Estas locuções latinas, inscritas na retórica antiga, confirmam
a autoridade sacra dos provérbios: “proverbi
locum obtinere
”( “torna-se proverbial”); “
quod proverbi loco dici
solet
” (“o que se costuma dizer proverbialmente”). Daí,
certamente, nosso  adjetivo
“proverbial”, significando “notório”, “conhecido”.

 Talvez
por sua ligação bíblica, o provérbio manifesta-se como o
discurso da sabedoria, que deve ser proferido e praticado por
todos. Parente próximo, quiçá um irmão siamês, do clichê, do
aforismo e da frase-feita, o provérbio circula, divulga-se
facilmente e se pronuncia automaticamente em bocas as mais
diversas.
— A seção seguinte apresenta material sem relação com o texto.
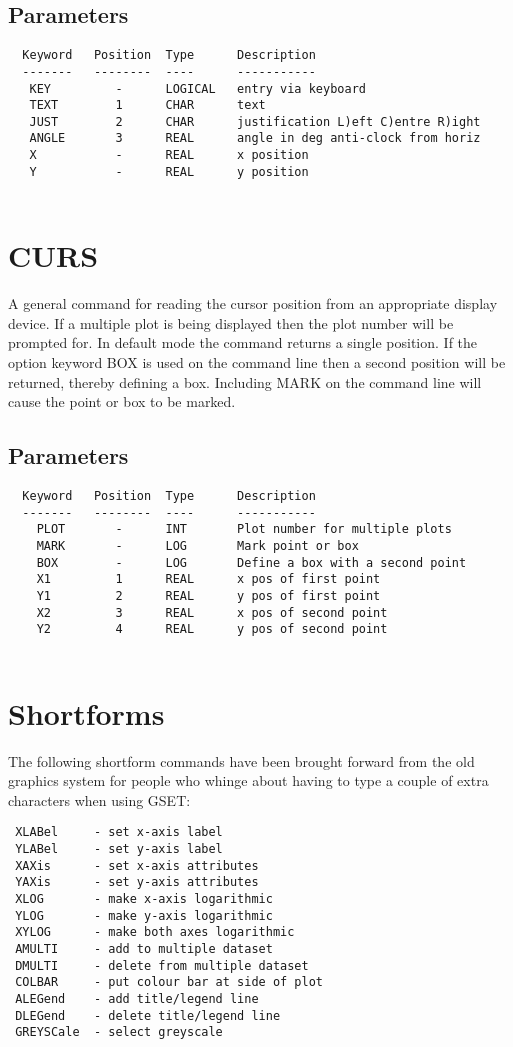 \documentclass{book}
\renewcommand{\_}{{\tt\char'137}}     %
\begin{document}
\subsection{Parameters}
\begin{verbatim}
  Keyword   Position  Type      Description
  -------   --------  ----      -----------
   KEY         -      LOGICAL   entry via keyboard
   TEXT        1      CHAR      text
   JUST        2      CHAR      justification L)eft C)entre R)ight
   ANGLE       3      REAL      angle in deg anti-clock from horiz
   X           -      REAL      x position
   Y           -      REAL      y position
 
\end{verbatim}\section{CURS}
A general command for reading the cursor position from an appropriate
display device. If a multiple plot is being displayed then the plot
number will be prompted for. In default mode the command returns a
single position. If the option keyword BOX is used on the command
line then a second position will be returned, thereby defining a box.
Including MARK on the command line will cause the point or box to be
marked.
 
\subsection{Parameters}
\begin{verbatim}
  Keyword   Position  Type      Description
  -------   --------  ----      -----------
    PLOT       -      INT       Plot number for multiple plots
    MARK       -      LOG       Mark point or box
    BOX        -      LOG       Define a box with a second point
    X1         1      REAL      x pos of first point
    Y1         2      REAL      y pos of first point
    X2         3      REAL      x pos of second point
    Y2         4      REAL      y pos of second point
 
\end{verbatim}\section{Shortforms}
The following shortform commands have been brought forward from the
old graphics system for people who whinge about having to type a
couple of extra characters when using GSET:
\begin{verbatim}
 XLABel     - set x-axis label
 YLABel     - set y-axis label
 XAXis      - set x-axis attributes
 YAXis      - set y-axis attributes
 XLOG       - make x-axis logarithmic
 YLOG       - make y-axis logarithmic
 XYLOG      - make both axes logarithmic
 AMULTI     - add to multiple dataset
 DMULTI     - delete from multiple dataset
 COLBAR     - put colour bar at side of plot
 ALEGend    - add title/legend line
 DLEGend    - delete title/legend line
 GREYSCale  - select greyscale
\end{verbatim}
\end{document}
É notável a força de propagação de um provérbio, que
abole fronteiras, invade culturas, ultrapassa barreiras
temporais. Existe uma correspondência incrível e instigante
 entre provérbios de
culturas, distantes geográfica e cronologicamente.

 Da universalidade e
da correspondência dos provérbios dá conta, por exemplo, o livro
Todos os gatos são pardos,
antologia de provérbios, do carioca Álvaro Valle (1934-2000),
que, para além de elencar uma ampla série de provérbios, com
suas respectivas traduções (quando as há), em vários idiomas,
inscreve uma narrativa, ilustrando o provérbio, como 

o texto infra,
que situa, humoristicamente, 
o provérbio-título do volume:

“(…) No interior do Mato Grosso, a mulher de um fazendeiro que
fora a Corumbá, volta mais cedo, e chega à casa, de surpresa, à
noite. Ouve barulho em seu quarto. Entra e vê saindo pela janela
um vulto de mulher com uma capa cinza. O marido rapidamente
explica. Era um gato que ‘agora vem me amolar todas as noites e
eu tenho de abrir a janela para ele sair. Você não viu a cor? À
noite, todos os gatos são pardos’.

Meses depois, aconteceu o contrário. O marido cancela uma viagem
e, quando chega, surpreende o capataz, pulando a janela do seu
quarto. Quando vai falar, a mulher, de pouca imaginação, mas
insinuante, encosta-se na janela e diz ao marido: ‘Miau…’.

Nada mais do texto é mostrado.